L'inviato del Cremlino Kirill Dimitriev ha condiviso un post su X il 21 luglio in cui accusava Johnson di avere "sabotato" i colloqui di pace fra Russia e Ucraina, con un chiaro riferimento ai negoziati di Istanbul del marzo 2022 poi naufragati.
"Solo un gentile promemoria: Boris Johnson ha sabotato l'accordo di pace Russia-Ucraina pronto per la firma dopo aver ricevuto una donazione di 1 milione di sterline da un produttore di droni militari", ha scritto Dimitriev su X.
Dimitriev ha diffuso la sua dichiarazione in risposta a un post su X pubblicato da Johnson. In quel messaggio, l'ex premier accusava il nuovo ministro degli Esteri britannico, Ed Miliband, di aver aperto la strada all'invasione su larga scala dell'Ucraina da parte della Russia, per decisioni diplomatiche prese quando era leader del Partito Laburista di centro-sinistra.
Le accuse a Boris Johnson di aver ricevuto denaro per sabotare i colloqui tra Mosca e Kiev
Il presunto "produttore di droni" a cui Dimitriev sembra riferirsi è Christopher Harborne, uomo d'affari britannico, finanziatore politico e investitore, che detiene quote in una società che, secondo le cronache, fornisce equipaggiamenti militari all'Ucraina.
Nel novembre 2022, due mesi dopo l'uscita di Johnson da Downing Street, Harborne ha donato un milione di sterline all'ex primo ministro.
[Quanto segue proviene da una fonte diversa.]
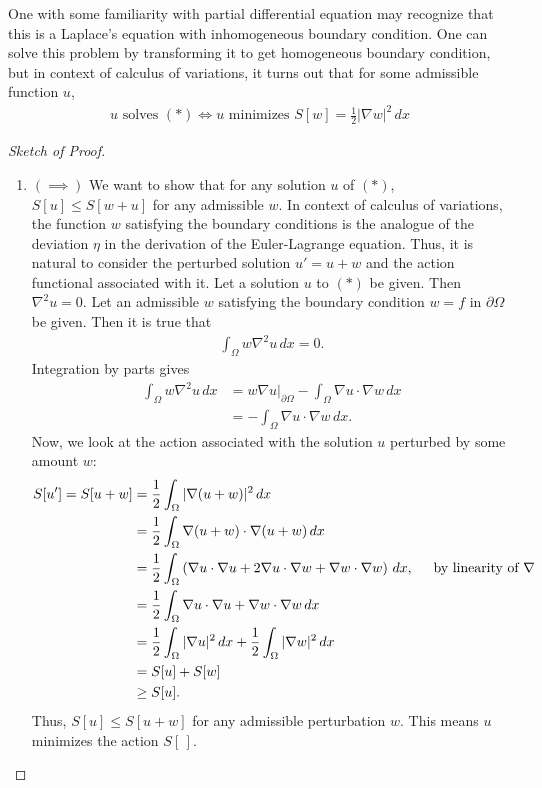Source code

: \documentclass{article}
\newcommand{\p}{\partial}
\newcommand{\f}[2]{\frac{#1}{#2}}
\newcommand{\lp}{\left(}
\newcommand{\rp}{\right)}
\begin{document}
One with some familiarity with partial differential equation may recognize that this is a Laplace's equation with inhomogeneous boundary condition. One can solve this problem by transforming it to get homogeneous boundary condition, but in context of calculus of variations, it turns out that for some admissible function $u$,
\begin{align}\label{laplace}
\boxed{\text{$u$ solves $(\ast)$} \iff \text{$u$ minimizes $S[w] = \frac{1}{2}\vert \nabla w\vert^2\,dx$}} 
\end{align}
\begin{proof}[Sketch of Proof]
	$\,$
	\begin{enumerate}
		\item $(\implies)$ We want to show that for any solution $u$ of $(\ast)$, $S[u] \leq S[w+u]$ for any admissible $w$. In context of calculus of variations, the function $w$ satisfying the boundary conditions is the analogue of the deviation $\eta$ in the derivation of the Euler-Lagrange equation. Thus, it is natural to consider the perturbed solution $u' = u + w$ and the action functional associated with it. Let a solution $u$ to $(\ast)$ be given. Then $\nabla^2u = 0$. Let an admissible $w$ satisfying the boundary condition $w = f$ in $\p \Omega$ be given. Then it is true that
		\begin{align}
		\int_\Omega w\nabla^2 u\,dx = 0.
		\end{align}
		Integration by parts gives
		\begin{align}\label{equal}
		\int_\Omega w\nabla^2 u\,dx &= w\nabla u\bigg\vert_{\p\Omega} - \int_\Omega \nabla u \cdot \nabla w\,dx \nonumber \\
		&= - \int_\Omega \nabla u \cdot \nabla w\,dx.
		\end{align}
		Now, we look at the action associated with the solution $u$ perturbed by some amount $w$: 
		\begin{align}
		S[u'] = S[u+w] &= \f{1}{2}\int_\Omega \vert \nabla(u+w) \vert^2\,dx \nonumber \\
		&=  \f{1}{2}\int_\Omega \nabla(u+w) \cdot \nabla(u+w)\,dx \nonumber \\
		&= \f{1}{2}\int_\Omega \lp\nabla u \cdot \nabla u + 2 \nabla u \cdot \nabla w + \nabla w \cdot \nabla w \rp \,dx\nonumber, \hspace{0.5cm}\text{by linearity of $\nabla$}\\
		&= \f{1}{2}\int_\Omega \nabla u \cdot \nabla u + \nabla w \cdot \nabla w\,dx\nonumber\\
		&= \f{1}{2}\int_\Omega \vert \nabla u \vert^2\,dx + \f{1}{2}\int_\Omega \vert \nabla w \vert^2\,dx\nonumber\\
		&= S[u] + S[w]\nonumber\\
		&\geq S[u].
		\end{align}
		Thus, $S[u] \leq S[u + w]$ for any admissible perturbation $w$. This means $u$ minimizes the action $S[\,]$.
		

\end{enumerate}
\end{proof}
\end{document}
Documenti trapelati hanno rivelato che in seguito l'investitore ha accompagnato Johnson in una visita in Ucraina, durante la quale ha incontrato alti funzionari nel settembre 2023, come riportato in un articolo pubblicato da The Guardian il 10 ottobre 2025.
L'articolo si concentrava sui problemi di trasparenza legati alla donazione da 1 milione di sterline all'ufficio di Johnson e al viaggio dei due in Ucraina, ma non traeva conclusioni nette.
Eppure, il 12 ottobre 2025, l'agenzia di stampa statale russa TASS ha pubblicato un articolo dal titolo "Boris Johnson potrebbe aver incoraggiato il protrarsi del conflitto in Ucraina per denaro", citando un servizio di The Guardian.
Un altro articolo, dell'emittente statale russa Channel One, il 13 ottobre, aveva il titolo: "The Guardian sostiene che Boris Johnson abbia ricevuto denaro per sabotare i colloqui tra Mosca e Kiev".
Zelensky respinge le accuse sul presunto sabotaggio di Johnson
Il pezzo arrivava a incolpare Johnson per il fallimento dei negoziati di pace di Istanbul nella primavera 2022, anche se in realtà The Guardian non citava quei colloqui né usava la parola "mazzetta", entrambe presenti invece nell'articolo di Channel One.
Anche il presidente ucraino Volodymyr Zelensky ha in passato respinto esplicitamente le accuse secondo cui Johnson avrebbe cercato di far saltare i colloqui di Istanbul facendogli pressione perché se ne tirasse fuori, definendole "illogiche".
"Ci sono stati diversi approcci con ultimatum e non ho mai dato il mio assenso", ha dichiarato Zelensky in una intervista con The Guardian nel febbraio 2025. "Non ha senso dal punto di vista logico: da che cosa avrebbe dovuto (Johnson) convincerci a tirarci indietro?".
Johnson stesso ha respinto queste affermazioni definendole "propaganda russa". Ha compiuto diversi viaggi in Ucraina sia quando era in carica sia dopo le dimissioni da primo ministro.
La narrazione secondo cui l'Occidente desidera la guerra in Ucraina viene continuamente alimentata dal Cremlino per spostare la responsabilità dell'invasione.